Well AF showed up a couple of days early on Tuesday  Was also up at St Mary's, London on Tuesday. DH came along too, which made a nice change! Con seemed to take me more seriously and be more proactive with DH there!! Had routine scan to check on cyst, and turns out it has collapsed! Was re-scanned by a more senior Dr, for a 2nd opinion and seems it has indeed collapsed! Lots of fluid in pelvis, (contents of cyst). So being re-scanned in 3 months, so things have time to settle down, then if still same, (they have no idea at this stage, whether it will get totally re-absorbed, re-fill or a new one grow), have an HSG and see if right tube has unblocked at all and check left is still open.

DH got his job and starts Monday .......approx 7 min walk to work! One extreme to the other!!! So got to get used to a yet another new routine again.

Sinus infection a lot better, but still bunged up at time and snotty others! May need to go see GP

Will try and catch up properly at the weekend, (lookin' nice and hot according to forecast - yehah!!), but in meantime  to all and *Caddy*, good to se ya back, *Delores*... hon, hope it's good news and *sailaice*...sniff, sniff!!! ........


----------



## KT4UK (May 4, 2004)

Hi all.....

I still have (.)(.) ache!!! I dont want to get my hopes up thow. Another thing i have been soooo hungry!!!!

Hope your all well will catch up tomorrow

Katie xxx


----------



## brandi (Jan 11, 2006)

Thank you again for the warm welcome. with each day i am growing less optimistic, doesn't feel like any thing is brewing. this morning i feel every normal except for the sluggish feeling the gestone gives me. I will be so surprised if i am pg. i have such high hopes for this pregnancy. I wanted to do things that i didn't get to do last time. I wanted to treat my self and enjoy every moment, not like the first time when i was so nervous and jumpy. I think i will be utterly devastated if i am not pg, as this is my very last attempt.    

i wonder if any has every lost their appetite instead of getting really hungry in early pregnancy?
i hope every one is doing well, is any else here awaiting testing? 
Brandi


----------



## Nix76 (Aug 2, 2006)

Morning 2ww'ers !

How's everyone doing today?  Nothing going on with me really - don't think it will have worked this month    DH is convinced it will and although I love him for being so positive about it, I don't want to get caught up in it with him cos I don't think I could handle the crash back down to earth when that bloody witch shows up.  However, it aint over till she shows, so     for us all.

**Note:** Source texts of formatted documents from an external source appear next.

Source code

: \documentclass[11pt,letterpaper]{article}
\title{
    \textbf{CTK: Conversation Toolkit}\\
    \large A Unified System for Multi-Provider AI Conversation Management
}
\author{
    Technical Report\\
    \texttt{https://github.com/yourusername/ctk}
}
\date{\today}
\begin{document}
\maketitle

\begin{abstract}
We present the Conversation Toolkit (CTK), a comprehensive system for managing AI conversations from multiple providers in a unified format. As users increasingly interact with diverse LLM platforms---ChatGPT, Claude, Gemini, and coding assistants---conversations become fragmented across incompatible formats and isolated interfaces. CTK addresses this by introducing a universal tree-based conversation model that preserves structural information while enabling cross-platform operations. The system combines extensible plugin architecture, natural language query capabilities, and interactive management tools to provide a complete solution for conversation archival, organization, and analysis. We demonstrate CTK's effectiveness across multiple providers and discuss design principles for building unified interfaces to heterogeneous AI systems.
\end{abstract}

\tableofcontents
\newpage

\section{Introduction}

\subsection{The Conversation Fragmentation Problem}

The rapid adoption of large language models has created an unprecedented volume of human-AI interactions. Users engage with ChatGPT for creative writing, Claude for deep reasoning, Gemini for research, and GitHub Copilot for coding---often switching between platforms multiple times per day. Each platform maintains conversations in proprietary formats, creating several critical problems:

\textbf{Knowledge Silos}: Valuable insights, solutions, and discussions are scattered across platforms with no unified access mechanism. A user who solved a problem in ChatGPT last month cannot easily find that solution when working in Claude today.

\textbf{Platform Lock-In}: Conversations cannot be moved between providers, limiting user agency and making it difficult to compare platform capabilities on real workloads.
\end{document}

Sorry for no personals - at work and have to keep minimising the screen so hard to keep up!   to all 

Nix


----------



## brandi (Jan 11, 2006)

NIX,
i am not going to tell you that don't worry because that would very very hipicritical of me, so what i will say is that you know your body and what is happening. But i also think that if you adopt a negative out look it does affect your out come. So me personally refuse to take tyhe defeat just yet. 

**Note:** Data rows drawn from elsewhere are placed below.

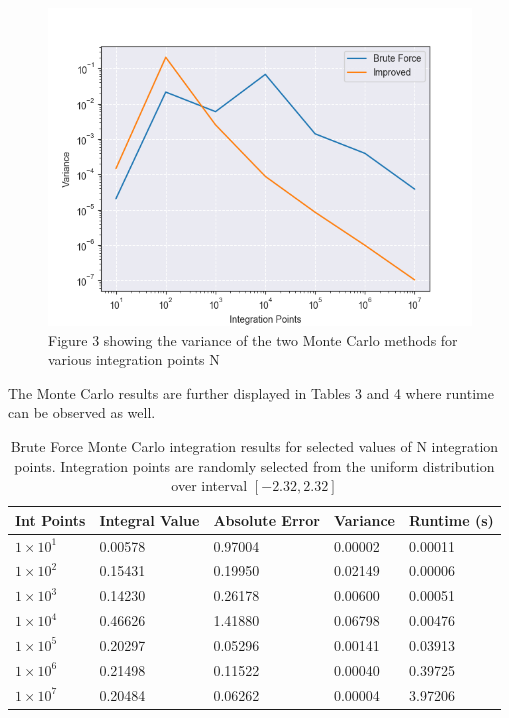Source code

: \documentclass{emulateapj}
\begin{document}
\begin{figure}[H]
    \centering
    \includegraphics[scale=0.5]{montevariance.png}
    \caption{Figure 3 showing the variance of the two Monte Carlo methods for various integration points N}
    \label{fig:fig3}
\end{figure}
The Monte Carlo results are further displayed in Tables 3 and 4 where runtime can be observed as well.
\begin{table}[H]
\caption{Brute Force Monte Carlo integration results for selected values of N integration points. Integration points are randomly selected from the uniform distribution over interval $[-2.32,2.32]$}
\label{tab:table2}
\begin{ruledtabular}
\begin{tabular}{p{1.3cm} p{1.5cm} p{1.5cm}p{1.5cm} p{1.5cm} }
Int Points & Integral Value & Absolute Error & Variance & Runtime (s)\\
\hline
 $1\times10^{1}$ & 0.00578 & 0.97004 & 0.00002 & 0.00011\\
 $1\times10^{2}$ & 0.15431 & 0.19950 & 0.02149 & 0.00006\\
 $1\times10^{3}$ & 0.14230 & 0.26178 & 0.00600 & 0.00051\\
 $1\times10^{4}$ & 0.46626 & 1.41880 & 0.06798 & 0.00476\\
 $1\times10^{5}$ & 0.20297 & 0.05296 & 0.00141 & 0.03913\\
 $1\times10^{6}$ & 0.21498 & 0.11522 & 0.00040 & 0.39725\\
 $1\times10^{7}$ & 0.20484 & 0.06262 & 0.00004 & 3.97206\\
\end{tabular}
\end{ruledtabular}
\end{table}
\end{document}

How are you feeling, why are you sure it's over? when is your offical test date? i will keep you in my thoughts.


----------



## Nix76 (Aug 2, 2006)

Hi Brandi,

I just find it hard to belive that it will ever happen after 6 years, but then again that was all ttc naturally and now I'm on clomid so who knows!!  I test on 5th may according to the nurse, but that would make quite a short cycle for me so I might try and hang out for a few more days. DH said more or less the same as you last night about negative attitude so I must try for this final week of the 2ww to be more positive.  

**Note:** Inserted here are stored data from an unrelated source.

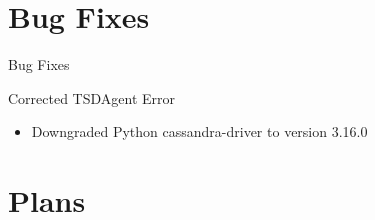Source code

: \documentclass{beamer}
\begin{document}
\section{Bug Fixes}

\begin{frame}{Bug Fixes}
\begin{block}{Corrected TSDAgent Error}
\begin{itemize}
\item Downgraded Python cassandra-driver to version 3.16.0
\end{itemize}
\end{block}
\end{frame}

\section{Plans}
\end{document}
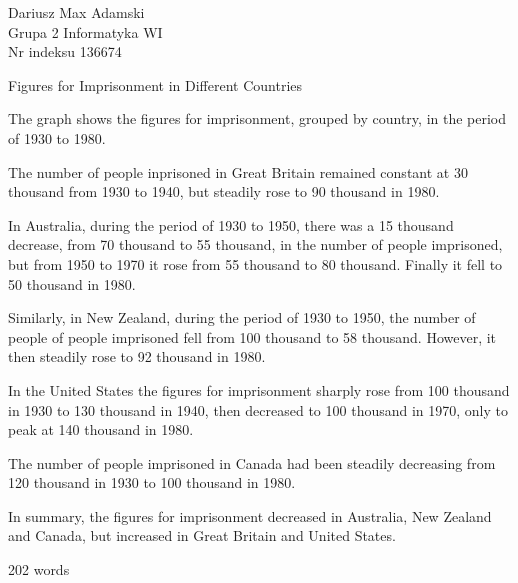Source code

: \documentclass[12pt]{article}
\begin{document}

\begin{flushleft} 
	Dariusz Max Adamski \\
	Grupa 2 Informatyka WI\\
	Nr indeksu 136674
\end{flushleft}

\begin{center} 
	\vspace{0.8cm} \Large
	Figures for Imprisonment in Different Countries
	\vspace{0.5cm}
\end{center}

The graph shows the figures for imprisonment, grouped by country, in the period of 1930 to 1980.

The number of people inprisoned in Great Britain remained constant at 30 thousand from 1930 to 1940, but steadily rose to 90 thousand in 1980.

In Australia, during the period of 1930 to 1950, there was a 15 thousand decrease, from 70 thousand to 55 thousand, in the number of people imprisoned, but from 1950 to 1970 it rose from 55 thousand to 80 thousand. Finally it fell to 50 thousand in 1980.

Similarly, in New Zealand, during the period of 1930 to 1950, the number of people of people imprisoned fell from 100 thousand to 58 thousand. However, it then steadily rose to 92 thousand in 1980.

In the United States the figures for imprisonment sharply rose from 100 thousand in 1930 to 130 thousand in 1940, then decreased to 100 thousand in 1970, only to peak at 140 thousand in 1980.

The number of people imprisoned in Canada had been steadily decreasing from 120 thousand in 1930 to 100 thousand in 1980.

In summary, the figures for imprisonment decreased in Australia, New Zealand and Canada, but increased in Great Britain and United States.

202 words
\end{document}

I am still getting all these little niggles low down in my belly that make me think.....

How are you feeling ??

Nix


----------



## brandi (Jan 11, 2006)

nix,
This morning i could feel my self taking the dark plunge into the negative, but i think the one difference i can make between the times i didn't get pg and this time is that i mentally gave up in the 2nd week of the 2ww. i made my self think why should it happen to me, so this time ( not to sound all mental, but.....) i have read alot of diaries on here and most of them were positive till the end and got bfp

any who.. your hubby is right. 
with the clomid are you doing predictor kits? So i am assuming that your only obstacle is ovulation, so that means you can keep trying and trying. Thats great. It will happen, especially since you know you have already done it once before.  

Brandi


----------



## ♥Saila♥ (Mar 27, 2006)

Wow you girls can sure  

Brandi ~ There are lots of people who have thought they had a BFN then got a BFP! Positivity is good to have though.

Nix ~ My hubby always tell me not to be negative too! Janie used to look in the mirror and say "I will get pregnant and she did"

Tamsin ~ Sorry about the evil   Good news about the HSG as they can also move debris out of tubes. There are people who fall pg after them! Hope the cyst stay away completely!! I totally sick of the sniffing my nose hurts!

Sukie ~ The dark cm could mean anything! Stay positive honey!! Any news today?  

Emma ~ Can I have your DH? I want to go to Miami   Will you be moving to South America or Miami?

Katyloulou ~ I remember you!!   I'm glad your back. How's things with you?

Caddy ~ I still didn't tidy up...  Doing it tonight though and sorting the cattery and garden too   Are you having IVF soon Caddy?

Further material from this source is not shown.